On Fri, Mar 09, 2018 at 08:34:14AM +0000, Lee Jones wrote:
On Thu, 08 Mar 2018, Mark Brown wrote:
Linux. Clocks are a big issue with audio stuff, right now sections of the clock tree get handled in the CODEC driver but we're going to want to push them out to a clock driver so we're not reimplementing handling for clocks.
How is the CODEC controlled? Does it have its own registers? I guess by "it's not a separate device or IP" you mean that it doesn't. But that begs the question, how does this then device differ from all the other devices (adc, battery, charger, regulator, rtc, pwrbutton, usb-phy and led)?
I'm not convinced that this is a particularly good idea for the other functions but anyway... the big thing here is that in these devices the CODEC is generally not the level that the IP is created at, it's a collection of interlinked IPs which usually includes not only audio stuff but also some clocking stuff. The repeatable blocks that could get reused independently are generally a level down from the CODEC level, for example if you look at something like wm8994 there's a couple of identical FLL IPs which could make sense to enumerate individually in the DT. The top level generally doesn't get reused and is purely an encoding of what Linux is currently doing.

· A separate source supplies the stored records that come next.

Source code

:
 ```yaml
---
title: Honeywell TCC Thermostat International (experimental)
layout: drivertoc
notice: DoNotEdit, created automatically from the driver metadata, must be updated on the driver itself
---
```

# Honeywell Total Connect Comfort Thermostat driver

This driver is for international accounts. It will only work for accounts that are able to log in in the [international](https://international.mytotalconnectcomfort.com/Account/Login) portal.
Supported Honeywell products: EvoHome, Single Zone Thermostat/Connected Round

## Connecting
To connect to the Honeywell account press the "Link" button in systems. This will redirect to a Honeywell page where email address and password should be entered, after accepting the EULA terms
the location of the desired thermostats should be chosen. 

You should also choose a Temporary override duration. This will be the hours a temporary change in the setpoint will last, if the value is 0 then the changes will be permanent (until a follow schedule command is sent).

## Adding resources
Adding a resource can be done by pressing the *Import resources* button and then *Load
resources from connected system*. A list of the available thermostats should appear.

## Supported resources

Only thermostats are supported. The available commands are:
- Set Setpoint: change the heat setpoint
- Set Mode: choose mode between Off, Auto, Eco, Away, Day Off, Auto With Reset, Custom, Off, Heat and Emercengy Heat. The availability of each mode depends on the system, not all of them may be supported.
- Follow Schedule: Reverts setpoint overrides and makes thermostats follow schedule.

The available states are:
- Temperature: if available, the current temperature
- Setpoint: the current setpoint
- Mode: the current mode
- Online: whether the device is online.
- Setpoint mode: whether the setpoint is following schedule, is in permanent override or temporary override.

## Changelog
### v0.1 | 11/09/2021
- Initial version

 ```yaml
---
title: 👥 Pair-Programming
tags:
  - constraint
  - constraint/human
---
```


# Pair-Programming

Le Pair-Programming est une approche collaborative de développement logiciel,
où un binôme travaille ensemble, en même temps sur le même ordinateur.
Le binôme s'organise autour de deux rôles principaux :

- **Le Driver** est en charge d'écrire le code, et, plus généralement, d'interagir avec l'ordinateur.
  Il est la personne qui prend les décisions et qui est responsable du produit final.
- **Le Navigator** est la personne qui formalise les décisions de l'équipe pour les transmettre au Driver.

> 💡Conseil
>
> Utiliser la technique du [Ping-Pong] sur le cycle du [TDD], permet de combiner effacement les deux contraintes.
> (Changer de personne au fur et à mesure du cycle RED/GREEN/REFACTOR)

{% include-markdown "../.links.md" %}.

Regulators have a bit of this going on as well - you can see it in the wm831x series of drivers where the devices have a bunch of consistently defined regulators that are laid out in various configurations so we have one platform device per physical regulator (not sure if that ever got converted to DT).
Most of the other things you list are more at the level of the FLL where it's a single thing doing a single task that is likely to be repeated somewhere else as a block so there's more sense, though how often that actually happens can be questionable.
I'm asking, not to be awkward, but to avoid 50 lines of potentially unnecessary static code. If this is a real (sub-)device, even if it's part of a larger, single device (MFD) then there is no reason why it can't be represented as a single, albeit empty node.
It never used to be that complicated to define MFD functions? It was a data table and then a function call to register the table en masse. Certainly not anything it's worth defining an ABI to avoid.